BEGIN Data listing
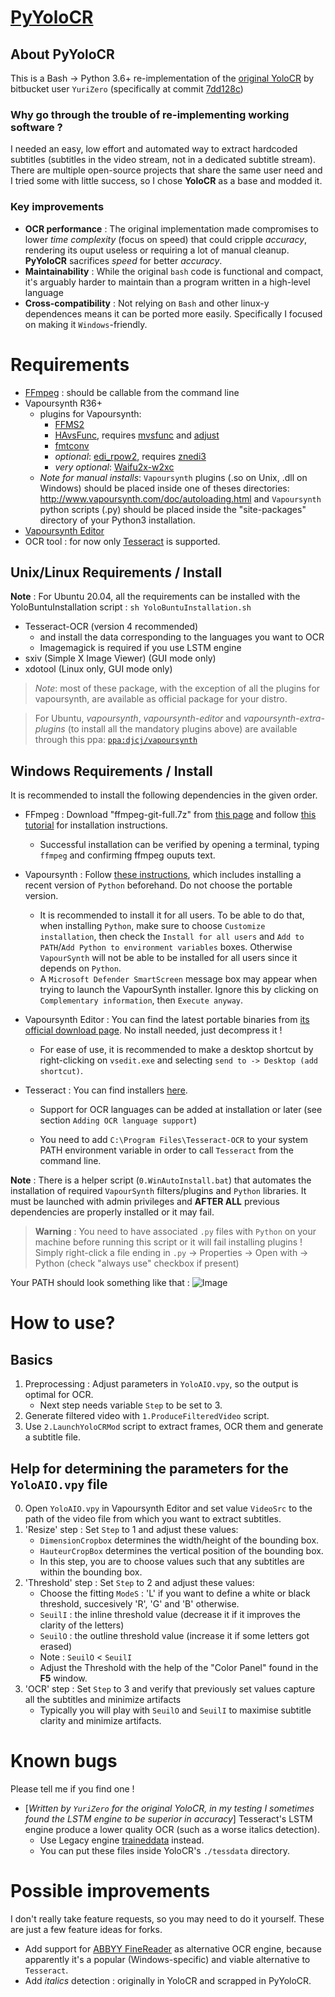 # [PyYoloCR](https://gitlab.com/DRSCUI/pyyolocr)

## About PyYoloCR
This is a Bash -> Python 3.6+ re-implementation of the [original YoloCR](https://bitbucket.org/YuriZero/yolocr/src) by bitbucket user `YuriZero` (specifically at commit [7dd128c](https://bitbucket.org/YuriZero/yolocr/commits/7dd128c61a75578380572d5def65b804814e82e9))

### Why go through the trouble of re-implementing working software ?
I needed an easy, low effort and automated way to extract hardcoded subtitles (subtitles in the video stream, not in a dedicated subtitle stream). There are multiple open-source projects that share the same user need and I tried some with little success, so I chose __YoloCR__ as a base and modded it.

### Key improvements
 * __OCR performance__ : The original implementation made compromises to lower _time complexity_ (focus on speed) that could cripple _accuracy_, rendering its ouput useless or requiring a lot of manual cleanup. __PyYoloCR__ sacrifices _speed_ for better _accuracy_.
 * __Maintainability__ : While the original `bash` code is functional and compact, it's arguably harder to maintain than a program written in a high-level language
 * __Cross-compatibility__ : Not relying on `Bash` and other linux-y dependences means it can be ported more easily. Specifically I focused on making it `Windows`-friendly.

# Requirements

* [FFmpeg](https://ffmpeg.org/) : should be callable from the command line
* Vapoursynth R36+
	* plugins for Vapoursynth: 
		* [FFMS2](https://github.com/FFMS/ffms2)
		* [HAvsFunc](http://forum.doom9.org/showthread.php?t=166582), requires [mvsfunc](http://forum.doom9.org/showthread.php?t=172564) and [adjust](https://github.com/dubhater/vapoursynth-adjust)
		* [fmtconv](http://forum.doom9.org/showthread.php?t=166504)
		* *optional*: [edi_rpow2](http://forum.doom9.org/showthread.php?t=172652), requires [znedi3](https://github.com/sekrit-twc/znedi3)
		* *very optional*: [Waifu2x-w2xc](http://forum.doom9.org/showthread.php?t=172390)
	* _Note for manual installs_: `Vapoursynth` plugins (.so on Unix, .dll on Windows) should be placed inside one of theses directories: http://www.vapoursynth.com/doc/autoloading.html and `Vapoursynth` python scripts (.py) should be placed inside the "site-packages" directory of your Python3 installation.
* [Vapoursynth Editor](https://bitbucket.org/mystery_keeper/vapoursynth-editor)
* OCR tool : for now only [Tesseract](https://github.com/tesseract-ocr/tesseract) is supported.

## Unix/Linux Requirements / Install

__Note__ : For Ubuntu 20.04, all the requirements can be installed with the YoloBuntuInstallation script : `sh YoloBuntuInstallation.sh`

* Tesseract-OCR (version 4 recommended)
	* and install the data corresponding to the languages you want to OCR
	* Imagemagick is required if you use LSTM engine
* sxiv (Simple X Image Viewer) (GUI mode only)
* xdotool (Linux only, GUI mode only)

> *Note*: most of these package, with the exception of all the plugins for vapoursynth, are available as official package for your distro.

> For Ubuntu, *vapoursynth*, *vapoursynth-editor* and  *vapoursynth-extra-plugins* (to install all the mandatory plugins above) are available through this ppa: [`ppa:djcj/vapoursynth`](https://launchpad.net/~djcj/+archive/ubuntu/vapoursynth)

## Windows Requirements / Install
It is recommended to install the following dependencies in the given order.

 * FFmpeg : Download "ffmpeg-git-full.7z" from [this page](https://www.gyan.dev/ffmpeg/builds/) and follow [this tutorial](https://www.thewindowsclub.com/how-to-install-ffmpeg-on-windows-10) for installation instructions.
	* Successful installation can be verified by opening a terminal, typing `ffmpeg` and confirming ffmpeg ouputs text. 
 
 * Vapoursynth : Follow [these instructions](http://www.vapoursynth.com/doc/installation.html), which includes installing a recent version of `Python` beforehand. Do not choose the portable version.
	* It is recommended to install it for all users. To be able to do that, when installing `Python`, make sure to choose `Customize installation`, then check the `Install for all users` and `Add to PATH`/`Add Python to environment variables` boxes. Otherwise `VapourSynth` will not be able to be installed for all users since it depends on `Python`.
	* A `Microsoft Defender SmartScreen` message box may appear when trying to launch the VapourSynth installer. Ignore this by clicking on `Complementary information`, then `Execute anyway`.

 * Vapoursynth Editor : You can find the latest portable binaries from [its official download page](https://bitbucket.org/mystery_keeper/vapoursynth-editor/downloads/). No install needed, just decompress it !
	* For ease of use, it is recommended to make a desktop shortcut by right-clicking on `vsedit.exe` and selecting `send to -> Desktop (add shortcut)`.

 * Tesseract : You can find installers [here](https://github.com/UB-Mannheim/tesseract/wiki).
	* Support for OCR languages can be added at installation or later (see section `Adding OCR language support`)

	* You need to add `C:\Program Files\Tesseract-OCR` to your system PATH environment variable in order to call `Tesseract` from the command line.

__Note__ : There is a helper script (`0.WinAutoInstall.bat`) that automates the installation of required `VapourSynth` filters/plugins and `Python` libraries. It must be launched with admin privileges and __AFTER ALL__ previous dependencies are properly installed or it may fail.
> __Warning__ : You need to have associated `.py` files with `Python` on your machine before running this script or it will fail installing plugins ! Simply right-click a file ending in `.py` -> Properties -> Open with -> Python (check "always use" checkbox if present)

Your PATH should look something like that : ![Image](https://gitlab.com/DRSCUI/pyyolocr-extra/-/raw/main/img/PATH%20example.png)

# How to use?

## Basics
1. Preprocessing : Adjust parameters in `YoloAIO.vpy`, so the output is optimal for OCR.
	* Next step needs variable `Step` to be set to 3.
2. Generate filtered video with `1.ProduceFilteredVideo` script.
3. Use `2.LaunchYoloCRMod` script to extract frames, OCR them and generate a subtitle file.

## Help for determining the parameters for the `YoloAIO.vpy` file
0. Open `YoloAIO.vpy` in Vapoursynth Editor and set value `VideoSrc` to the path of the video file from which you want to extract subtitles.
1. 'Resize' step : Set `Step` to 1 and adjust these values:
	* `DimensionCropbox` determines the width/height of the bounding box.
	* `HauteurCropBox` determines the vertical position of the bounding box.
	* In this step, you are to choose values such that any subtitles are within the bounding box.
2. 'Threshold' step : Set `Step` to 2 and adjust these values:
	* Choose the fitting `ModeS` : 'L' if you want to define a white or black threshold, succesively 'R', 'G' and 'B' otherwise.
	* `SeuilI` : the inline threshold value (decrease it if it improves the clarity of the letters)
	* `SeuilO` : the outline threshold value (increase it if some letters got erased)
	* Note : `SeuilO` < `SeuilI`
	* Adjust the Threshold with the help of the "Color Panel" found in the **F5** window.
3. 'OCR' step : Set `Step` to 3 and verify that previously set values capture all the subtitles and minimize artifacts
	* Typically you will play with `SeuilO` and `SeuilI` to maximise subtitle clarity and minimize artifacts.

# Known bugs
Please tell me if you find one !

* [_Written by `YuriZero` for the original YoloCR, in my testing I sometimes found the LSTM engine to be superior in accuracy_] Tesseract's LSTM engine produce a lower quality OCR (such as a worse italics detection).
	* Use Legacy engine [traineddata](https://github.com/tesseract-ocr/tessdata) instead.
	* You can put these files inside YoloCR's `./tessdata` directory.

# Possible improvements
I don't really take feature requests, so you may need to do it yourself. These are just a few feature ideas for forks.

 * Add support for [ABBYY FineReader](https://pdf.abbyy.com) as alternative OCR engine, because apparently it's a popular (Windows-specific) and viable alternative to `Tesseract`.
 * Add _italics_ detection : originally in YoloCR and scrapped in PyYoloCR.
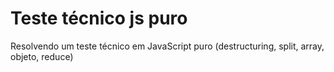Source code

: # Teste técnico js puro


Resolvendo um teste técnico em JavaScript puro (destructuring, split, array, objeto, reduce)

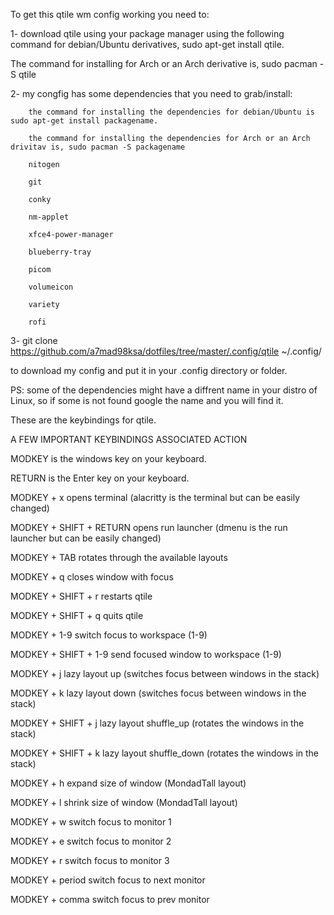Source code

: To get this qtile wm config working you need to:

1- download qtile using your package manager using the following command for debian/Ubuntu derivatives, sudo apt-get install qtile. 

The command for installing for Arch or an Arch derivative is, sudo pacman -S qtile


2- my congfig has some dependencies that you need to grab/install:

        the command for installing the dependencies for debian/Ubuntu is sudo apt-get install packagename.
        
        the command for installing the dependencies for Arch or an Arch drivitav is, sudo pacman -S packagename

        nitogen
        
        git
        
        conky
        
        nm-applet
        
        xfce4-power-manager
        
        blueberry-tray
        
        picom
        
        volumeicon
        
        variety
        
        rofi
  
   
3- git clone https://github.com/a7mad98ksa/dotfiles/tree/master/.config/qtile ~/.config/

to download my config and put it in your .config directory or folder.

PS: some of the dependencies might have a diffrent name in your distro of Linux, so if some is not found google the name and you will find it.




These are the keybindings for qtile.

  
A FEW IMPORTANT KEYBINDINGS
ASSOCIATED ACTION

MODKEY is the windows key on your keyboard.

RETURN is the Enter key on your keyboard.


MODKEY + x
opens terminal (alacritty is the terminal but can be easily changed)

  
MODKEY + SHIFT + RETURN
opens run launcher (dmenu is the run launcher but can be easily changed)

  
MODKEY + TAB
rotates through the available layouts

  
MODKEY + q
closes window with focus

  
MODKEY + SHIFT + r
restarts qtile

  
MODKEY + SHIFT + q
quits qtile

  
MODKEY + 1-9
switch focus to workspace (1-9)

  
MODKEY + SHIFT + 1-9
send focused window to workspace (1-9)

  
MODKEY + j
lazy layout up (switches focus between windows in the stack)

  
MODKEY + k
lazy layout down (switches focus between windows in the stack)

  
MODKEY + SHIFT + j
lazy layout shuffle_up (rotates the windows in the stack)

  
MODKEY + SHIFT + k
lazy layout shuffle_down (rotates the windows in the stack)

  
MODKEY + h
expand size of window (MondadTall layout)

  
MODKEY + l
shrink size of window (MondadTall layout)

  
MODKEY + w
switch focus to monitor 1

  
MODKEY + e
switch focus to monitor 2

  
MODKEY + r
switch focus to monitor 3

  
MODKEY + period
switch focus to next monitor

  
MODKEY + comma
switch focus to prev monitor
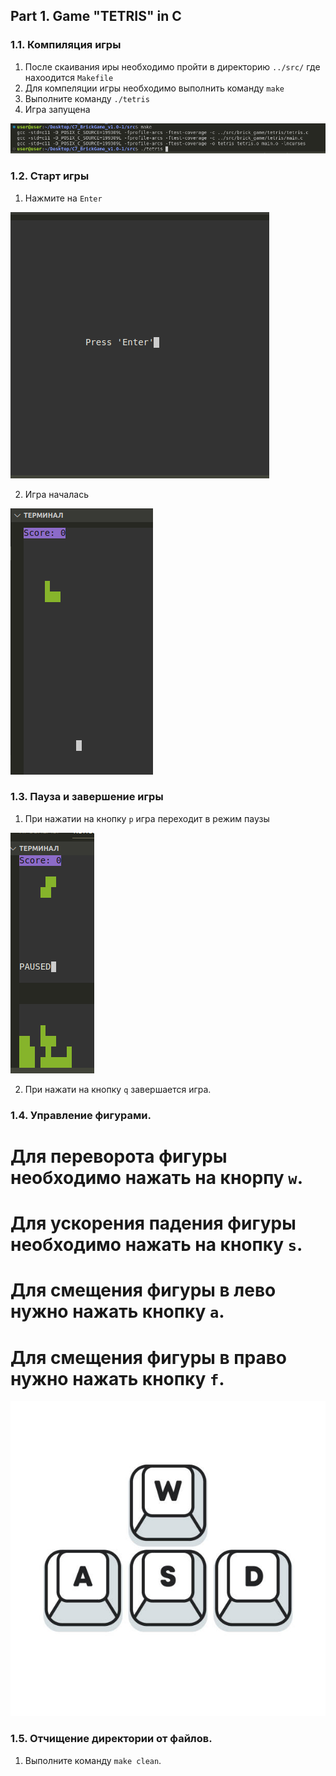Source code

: 

## Part 1. Game "TETRIS" in C

### 1.1. Компиляция игры

1) После скаивания иры необходимо пройти в директорию `../src/` где нахоодится `Makefile`
2) Для компеляции игры необходимо выполнить команду `make`
3) Выполните команду `./tetris`
4) Игра запущена

![Компиляция](images/1.1.png)

### 1.2. Старт игры

 1) Нажмите на `Enter`

![Компиляция](images/1.2.png)

 2) Игра началась

![Компиляция](images/1.3.png)

### 1.3. Пауза и завершение игры

 1) При нажатии на кнопку `p` игра переходит в режим паузы

![Компиляция](images/1.4.png)

 2) При нажати на кнопку `q` завершается игра.

### 1.4. Управление фигурами.

# Для переворота фигуры необходимо нажать на кнорпу `w`.
# Для ускорения падения фигуры необходимо нажать на кнопку `s`.
# Для смещения фигуры в лево нужно нажать кнопку `a`.
# Для смещения фигуры в право нужно нажать кнопку `f`.

![Компиляция](images/1.5.png)

### 1.5. Отчищение директории от файлов.

 1) Выполните команду `make clean`.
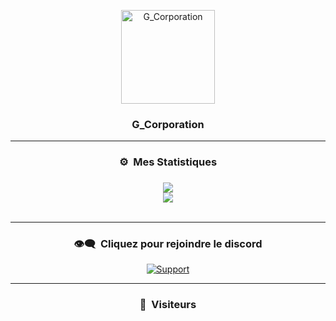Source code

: <p align="center">
  <img width="150px" src="https://i.imgur.com/r9ldiQH.png" align="center" alt="G_Corporation" />
</p>

### <p align="center">G_Corporation</p>

-----

### <p align="center">⚙️ &nbsp;Mes Statistiques</p>

### <p align="center"></p>

<p align="center">
  <img
    src="https://github-readme-stats.vercel.app/api/top-langs/?username=GarrysD&layout=compact&theme=github_dark&hide_border=true"
  />
  <br>
  <img
    src="https://github-readme-stats.vercel.app/api?username=GarrysD&count_private=true&include_all_commits=true&show_icons=true&theme=github_dark&hide_title=true&hide_border=true"
  />
  <br><br>
</p>

-----

### <p align="center">👁️‍🗨️ &nbsp;Cliquez pour rejoindre le discord</p>

<p align="center">
<a href="https://discord.gg/VpYP58ZjmD">
    <img
      alt="Support"
      src="https://img.shields.io/badge/discord-5865F2?logo=discord&logoColor=white&style=for-the-badge"
    />
  </a>
</p>

-----

### <p align="center">👀 &nbsp;Visiteurs</p>
<br>



<!--
- [![paypal.me/KharmaGarrys](https://ionicabizau.github.io/badges/paypal.svg)](https://www.paypal.me/KharmaGarrys)
-->
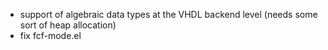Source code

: - support of algebraic data types at the VHDL backend level (needs some sort of heap allocation)
- fix fcf-mode.el
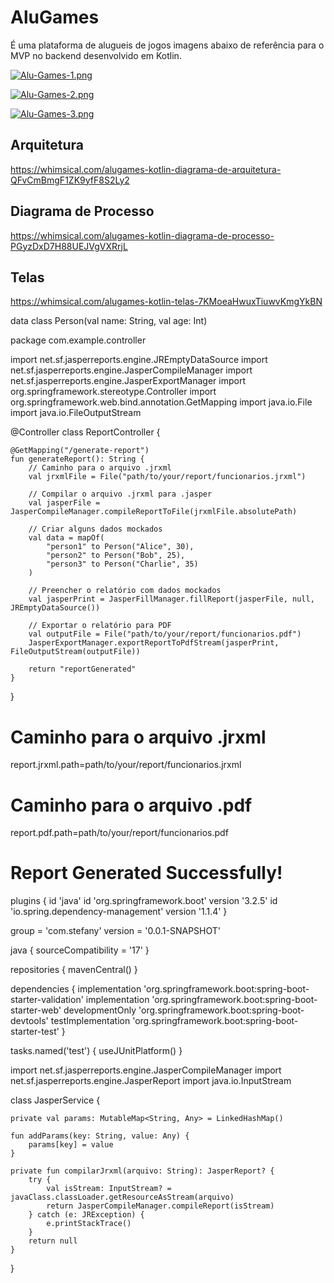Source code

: # AluGames

É uma plataforma de alugueis de jogos imagens abaixo de referência para o MVP no backend desenvolvido em Kotlin.


[![Alu-Games-1.png](https://i.postimg.cc/pdr2xqFP/Alu-Games-1.png)](https://postimg.cc/DWVVPQ6N)

[![Alu-Games-2.png](https://i.postimg.cc/tRWxntrX/Alu-Games-2.png)](https://postimg.cc/3WrRPp56)

[![Alu-Games-3.png](https://i.postimg.cc/NFdY2zSJ/Alu-Games-3.png)](https://postimg.cc/QKKvR0X1)    

## Arquitetura

https://whimsical.com/alugames-kotlin-diagrama-de-arquitetura-QFvCmBmgF1ZK9yfF8S2Ly2

## Diagrama de Processo

https://whimsical.com/alugames-kotlin-diagrama-de-processo-PGyzDxD7H88UEJVgVXRrjL

## Telas

https://whimsical.com/alugames-kotlin-telas-7KMoeaHwuxTiuwvKmgYkBN


data class Person(val name: String, val age: Int)


package com.example.controller

import net.sf.jasperreports.engine.JREmptyDataSource
import net.sf.jasperreports.engine.JasperCompileManager
import net.sf.jasperreports.engine.JasperExportManager
import org.springframework.stereotype.Controller
import org.springframework.web.bind.annotation.GetMapping
import java.io.File
import java.io.FileOutputStream

@Controller
class ReportController {

    @GetMapping("/generate-report")
    fun generateReport(): String {
        // Caminho para o arquivo .jrxml
        val jrxmlFile = File("path/to/your/report/funcionarios.jrxml")

        // Compilar o arquivo .jrxml para .jasper
        val jasperFile = JasperCompileManager.compileReportToFile(jrxmlFile.absolutePath)

        // Criar alguns dados mockados
        val data = mapOf(
            "person1" to Person("Alice", 30),
            "person2" to Person("Bob", 25),
            "person3" to Person("Charlie", 35)
        )

        // Preencher o relatório com dados mockados
        val jasperPrint = JasperFillManager.fillReport(jasperFile, null, JREmptyDataSource())

        // Exportar o relatório para PDF
        val outputFile = File("path/to/your/report/funcionarios.pdf")
        JasperExportManager.exportReportToPdfStream(jasperPrint, FileOutputStream(outputFile))

        return "reportGenerated"
    }
}


# Caminho para o arquivo .jrxml
report.jrxml.path=path/to/your/report/funcionarios.jrxml
# Caminho para o arquivo .pdf
report.pdf.path=path/to/your/report/funcionarios.pdf


<!DOCTYPE html>
<html lang="en">
<head>
    <meta charset="UTF-8">
    <title>Report Generated</title>
</head>
<body>
    <h1>Report Generated Successfully!</h1>
</body>
</html>




plugins {
	id 'java'
	id 'org.springframework.boot' version '3.2.5'
	id 'io.spring.dependency-management' version '1.1.4'
}

group = 'com.stefany'
version = '0.0.1-SNAPSHOT'

java {
	sourceCompatibility = '17'
}

repositories {
	mavenCentral()
}

dependencies {
	implementation 'org.springframework.boot:spring-boot-starter-validation'
	implementation 'org.springframework.boot:spring-boot-starter-web'
	developmentOnly 'org.springframework.boot:spring-boot-devtools'
	testImplementation 'org.springframework.boot:spring-boot-starter-test'
}

tasks.named('test') {
	useJUnitPlatform()
}


import net.sf.jasperreports.engine.JasperCompileManager
import net.sf.jasperreports.engine.JasperReport
import java.io.InputStream

class JasperService {

    private val params: MutableMap<String, Any> = LinkedHashMap()

    fun addParams(key: String, value: Any) {
        params[key] = value
    }

    private fun compilarJrxml(arquivo: String): JasperReport? {
        try {
            val isStream: InputStream? = javaClass.classLoader.getResourceAsStream(arquivo)
            return JasperCompileManager.compileReport(isStream)
        } catch (e: JRException) {
            e.printStackTrace()
        }
        return null
    }
}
END Data listing
* [What to work on] Using the records above, gather all lines where the string "JasperExportManager" is present.

* [Answer space]
import net.sf.jasperreports.engine.JasperExportManager
        JasperExportManager.exportReportToPdfStream(jasperPrint, FileOutputStream(outputFile))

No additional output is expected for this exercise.